■ **Saved entries**:

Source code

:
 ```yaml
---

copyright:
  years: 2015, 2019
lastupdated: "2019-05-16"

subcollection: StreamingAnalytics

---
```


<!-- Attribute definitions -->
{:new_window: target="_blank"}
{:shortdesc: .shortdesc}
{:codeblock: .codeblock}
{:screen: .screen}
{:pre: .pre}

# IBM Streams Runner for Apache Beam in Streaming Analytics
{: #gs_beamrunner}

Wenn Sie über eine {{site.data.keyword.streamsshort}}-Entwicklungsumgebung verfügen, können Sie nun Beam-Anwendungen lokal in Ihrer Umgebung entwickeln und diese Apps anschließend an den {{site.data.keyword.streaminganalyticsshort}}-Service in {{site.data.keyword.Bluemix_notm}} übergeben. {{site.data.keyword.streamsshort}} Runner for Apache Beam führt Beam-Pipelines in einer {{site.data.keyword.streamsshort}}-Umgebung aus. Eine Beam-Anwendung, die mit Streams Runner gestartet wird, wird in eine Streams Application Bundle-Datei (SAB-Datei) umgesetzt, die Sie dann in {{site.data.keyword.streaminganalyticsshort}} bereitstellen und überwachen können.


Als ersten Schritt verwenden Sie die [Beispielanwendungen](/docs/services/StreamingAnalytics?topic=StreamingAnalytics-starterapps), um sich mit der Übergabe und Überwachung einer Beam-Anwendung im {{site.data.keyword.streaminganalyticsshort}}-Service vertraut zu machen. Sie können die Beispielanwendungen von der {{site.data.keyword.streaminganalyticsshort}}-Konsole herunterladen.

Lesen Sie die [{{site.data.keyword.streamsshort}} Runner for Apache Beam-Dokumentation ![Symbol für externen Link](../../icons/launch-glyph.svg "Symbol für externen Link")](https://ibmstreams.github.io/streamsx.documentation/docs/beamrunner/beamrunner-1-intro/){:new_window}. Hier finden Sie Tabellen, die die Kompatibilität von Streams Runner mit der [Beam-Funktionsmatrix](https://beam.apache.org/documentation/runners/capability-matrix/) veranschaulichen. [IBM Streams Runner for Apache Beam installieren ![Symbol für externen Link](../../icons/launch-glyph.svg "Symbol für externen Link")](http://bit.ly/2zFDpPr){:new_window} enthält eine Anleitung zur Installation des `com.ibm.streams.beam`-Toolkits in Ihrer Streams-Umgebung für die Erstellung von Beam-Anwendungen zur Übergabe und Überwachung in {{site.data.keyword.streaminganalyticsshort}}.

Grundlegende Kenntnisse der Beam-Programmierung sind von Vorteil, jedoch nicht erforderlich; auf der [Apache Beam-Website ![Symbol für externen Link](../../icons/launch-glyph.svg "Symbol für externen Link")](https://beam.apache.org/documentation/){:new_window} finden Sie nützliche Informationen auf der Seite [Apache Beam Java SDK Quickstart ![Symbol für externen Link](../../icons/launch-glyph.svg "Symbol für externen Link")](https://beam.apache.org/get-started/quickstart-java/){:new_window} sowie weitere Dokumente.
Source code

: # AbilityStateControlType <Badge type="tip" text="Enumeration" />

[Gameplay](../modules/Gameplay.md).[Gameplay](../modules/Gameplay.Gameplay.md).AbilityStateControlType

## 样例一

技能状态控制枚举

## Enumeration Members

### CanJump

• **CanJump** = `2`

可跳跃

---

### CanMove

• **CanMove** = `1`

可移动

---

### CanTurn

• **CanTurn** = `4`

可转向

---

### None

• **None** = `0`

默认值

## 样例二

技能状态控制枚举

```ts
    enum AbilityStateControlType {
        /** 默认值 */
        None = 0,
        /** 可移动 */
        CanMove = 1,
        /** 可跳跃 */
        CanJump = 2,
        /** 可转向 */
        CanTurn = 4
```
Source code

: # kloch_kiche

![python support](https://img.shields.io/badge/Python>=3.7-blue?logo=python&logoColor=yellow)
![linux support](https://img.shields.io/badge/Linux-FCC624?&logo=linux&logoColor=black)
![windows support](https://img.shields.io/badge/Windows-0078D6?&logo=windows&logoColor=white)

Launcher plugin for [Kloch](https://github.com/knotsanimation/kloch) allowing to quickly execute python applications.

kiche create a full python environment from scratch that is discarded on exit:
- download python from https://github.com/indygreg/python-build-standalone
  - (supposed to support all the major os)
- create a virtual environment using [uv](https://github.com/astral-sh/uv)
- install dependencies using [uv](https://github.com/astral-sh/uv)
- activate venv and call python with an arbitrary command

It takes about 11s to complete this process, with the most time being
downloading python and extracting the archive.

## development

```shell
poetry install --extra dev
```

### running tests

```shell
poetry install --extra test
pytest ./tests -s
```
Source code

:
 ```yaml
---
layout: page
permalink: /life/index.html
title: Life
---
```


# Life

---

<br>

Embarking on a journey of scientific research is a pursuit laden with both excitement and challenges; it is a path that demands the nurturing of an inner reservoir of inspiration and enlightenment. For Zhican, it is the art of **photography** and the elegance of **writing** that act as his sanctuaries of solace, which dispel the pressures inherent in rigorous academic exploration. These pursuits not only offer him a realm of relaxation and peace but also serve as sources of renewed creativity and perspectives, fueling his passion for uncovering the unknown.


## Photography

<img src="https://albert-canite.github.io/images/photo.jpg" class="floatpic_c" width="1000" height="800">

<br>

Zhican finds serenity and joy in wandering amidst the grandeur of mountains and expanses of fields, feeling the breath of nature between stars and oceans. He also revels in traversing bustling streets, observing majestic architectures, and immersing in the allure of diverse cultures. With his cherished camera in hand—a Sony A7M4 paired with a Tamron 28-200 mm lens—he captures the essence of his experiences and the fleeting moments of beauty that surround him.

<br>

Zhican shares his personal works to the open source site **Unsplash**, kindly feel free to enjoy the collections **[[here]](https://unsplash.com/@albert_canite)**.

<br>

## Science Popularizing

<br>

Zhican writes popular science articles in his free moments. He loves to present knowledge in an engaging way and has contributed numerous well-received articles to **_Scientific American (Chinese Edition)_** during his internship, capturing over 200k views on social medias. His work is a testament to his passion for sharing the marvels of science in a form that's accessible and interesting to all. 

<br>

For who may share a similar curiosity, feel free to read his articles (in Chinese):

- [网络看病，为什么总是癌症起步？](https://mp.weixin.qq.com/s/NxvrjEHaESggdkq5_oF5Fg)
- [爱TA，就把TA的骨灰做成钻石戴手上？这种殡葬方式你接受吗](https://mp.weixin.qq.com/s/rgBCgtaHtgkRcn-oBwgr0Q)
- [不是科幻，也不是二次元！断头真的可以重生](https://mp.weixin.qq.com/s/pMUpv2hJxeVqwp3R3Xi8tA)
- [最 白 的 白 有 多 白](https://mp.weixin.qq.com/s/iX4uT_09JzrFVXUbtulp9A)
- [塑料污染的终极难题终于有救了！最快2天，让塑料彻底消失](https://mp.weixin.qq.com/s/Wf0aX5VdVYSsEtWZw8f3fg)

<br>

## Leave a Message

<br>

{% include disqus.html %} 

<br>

■ **The problem**:
Among the records, find each line where the word "astral" occurs, and copy it.

■ **Answer area**:
- create a virtual environment using [uv](https://github.com/astral-sh/uv)
- install dependencies using [uv](https://github.com/astral-sh/uv)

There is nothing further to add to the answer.